CREATE TABLE `user` (
      userid varchar(30) not null,
      PRIMARY KEY (userid)
) ENGINE=InnoDB DEFAULT CHARSET=utf8;

CREATE TABLE `item` (
      itemid int not null
) ENGINE=InnoDB DEFAULT CHARSET=utf8;

CREATE TABLE tableA (
      userid varchar(30) not null,
      itemid int not null,
      PRIMARY KEY (userid, itemid),
      KEY userid (userid),
      KEY itemid (itemid)
      CONSTRAINT userid FOREIGN KEY (userid) REFERENCES user (userid) ON DELETE CASCADE ON UPDATE CASCADE,
      CONSTRAINT itemid FOREIGN KEY (itemid) REFERENCES item (itemid) ON DELETE CASCADE ON UPDATE CASCADE
) ENGINE=InnoDB DEFAULT CHARSET=utf8;

itemid in item table is also a primary key. My mistake.

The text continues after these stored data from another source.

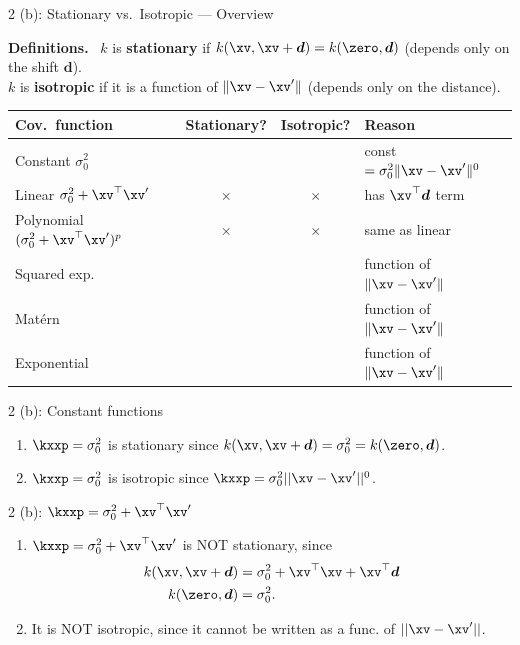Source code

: \documentclass[aspectratio=169]{beamer}
\newcommand{\xvp}{\xv^\prime}
\newcommand{\dv}{\bm{d}}
\begin{document}
\begin{frame}{2 (b): Stationary vs.\ Isotropic --- Overview}
	\small
	\begin{tcolorbox}[colback=blue!4, colframe=blue!55!black, boxsep=2pt, left=5pt, right=5pt, top=3pt, bottom=3pt, arc=2pt]
	\footnotesize
	\textbf{Definitions.} \ $k$ is \textbf{stationary} if $k(\xv, \xv + \dv) = k(\zero, \dv)$ (depends only on the shift $\dv$).\\
	$k$ is \textbf{isotropic} if it is a function of $\|\xv - \xvp\|$ (depends only on the distance).
	\end{tcolorbox}
	\medskip
	\begin{center}
	\renewcommand{\arraystretch}{1.25}
	\begin{tabular}{@{}lccl@{}}
		\toprule
		\textbf{Cov.\ function} & \textbf{Stationary?} & \textbf{Isotropic?} & \textbf{Reason} \\
		\midrule
		Constant $\sigma_0^2$ & \checkmark & \checkmark & const $= \sigma_0^2\|\xv-\xvp\|^0$ \\
		Linear $\sigma_0^2 + \xv^\top\xvp$ & $\times$ & $\times$ & has $\xv^\top\dv$ term \\
		Polynomial $(\sigma_0^2+\xv^\top\xvp)^p$ & $\times$ & $\times$ & same as linear \\
		Squared exp. & \checkmark & \checkmark & function of $\|\xv-\xvp\|$ \\
		Mat\'ern & \checkmark & \checkmark & function of $\|\xv-\xvp\|$ \\
		Exponential & \checkmark & \checkmark & function of $\|\xv-\xvp\|$ \\
		\bottomrule
	\end{tabular}
	\end{center}
\end{frame}

\begin{frame}[t]{2 (b): Constant functions}
	\begin{enumerate}
		\item<1-> $\kxxp = \sigma_0^2$ is stationary since $k(\xv, \xv + \dv) = \sigma_0^2  = k(\zero, \dv)$.
		\item<2-> $\kxxp = \sigma_0^2$ is isotropic since $ \kxxp = \sigma_0^2||\xv - \xvp ||^0$.
	\end{enumerate}
\end{frame}

\begin{frame}[t]{2 (b): $\kxxp = \sigma_0^2 + \xv^\top \xvp$}
	\begin{enumerate}
		\item<1-> $\kxxp = \sigma_0^2 + \xv^\top \xvp$ is NOT stationary, since
		\begin{align*}
			k(\xv, \xv + \dv) &= \sigma_0^2 + \xv^\top \xv + \xv^\top \dv \\
			k(\zero, \dv) &= \sigma_0^2.
		\end{align*}
		\item<2-> It is NOT isotropic, since it cannot be written as a func. of $|| \xv - \xvp||$.
	\end{enumerate}
	\medskip
\end{frame}
\end{document}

This does not make sense. Which field do you want to update on duplicate keys? There is no field named "value" in your table.

CREATE TABLE `user` (
      userid varchar(30) not null,
      PRIMARY KEY (userid)
) ENGINE=InnoDB DEFAULT CHARSET=utf8;

CREATE TABLE `item` (
      itemid int not null,
      PRIMARY KEY (itemid)
) ENGINE=InnoDB DEFAULT CHARSET=utf8;

CREATE TABLE tableA (
      userid varchar(30) not null,
      itemid int not null,
      value int,
      PRIMARY KEY (userid, itemid),
      KEY userid (userid),
      KEY itemid (itemid)
      CONSTRAINT userid FOREIGN KEY (userid) REFERENCES user (userid) ON DELETE CASCADE ON UPDATE CASCADE,
      CONSTRAINT itemid FOREIGN KEY (itemid) REFERENCES item (itemid) ON DELETE CASCADE ON UPDATE CASCADE
) ENGINE=InnoDB DEFAULT CHARSET=utf8;

Sorry I missed few thing. Maybe my sql statement is wrong. If it is wrong, how do I insert value if a row with userid and itemid does not exist? And if such row exist I update value?

You could use INSERT IGNORE.
First INSERT IGNORE into your user table, then into the item table, then in tableA. Then update tableA. You can be sure that the correct data are in it afterwards:

INSERT IGNORE INTO user values('x');
INSERT IGNORE INTO item values(1);
INSERT IGNORE INTO tableA values('x',1,'z');
UPDATE tableA set value='z' where userid='x' and itemid=1;

This is a bit redundant on the query side, but easy to code and to maintain.

So I run the all queries?

How do I execute multiple queries in PreparedStatement?

pstmt = conn.prepareStatement("INSERT IGNORE INTO user (user_id) values(?), INSERT IGNORE INTO item (item_id) values(?), UPDATE tableA set value = ? where user_id=? and item_id=?"); 
pstmt.setString(1, user_id);
pstmt.setString(2, item_id);
pstmt.setString(3, value);
pstmt.setString(4, user_id);
pstmt.setString(5, item_id);
pstmt.executeUpdate();

This gives me an error that says MySQL syntax is wrong.

These are four different queries. If you use prepared statements, each needs its own statement.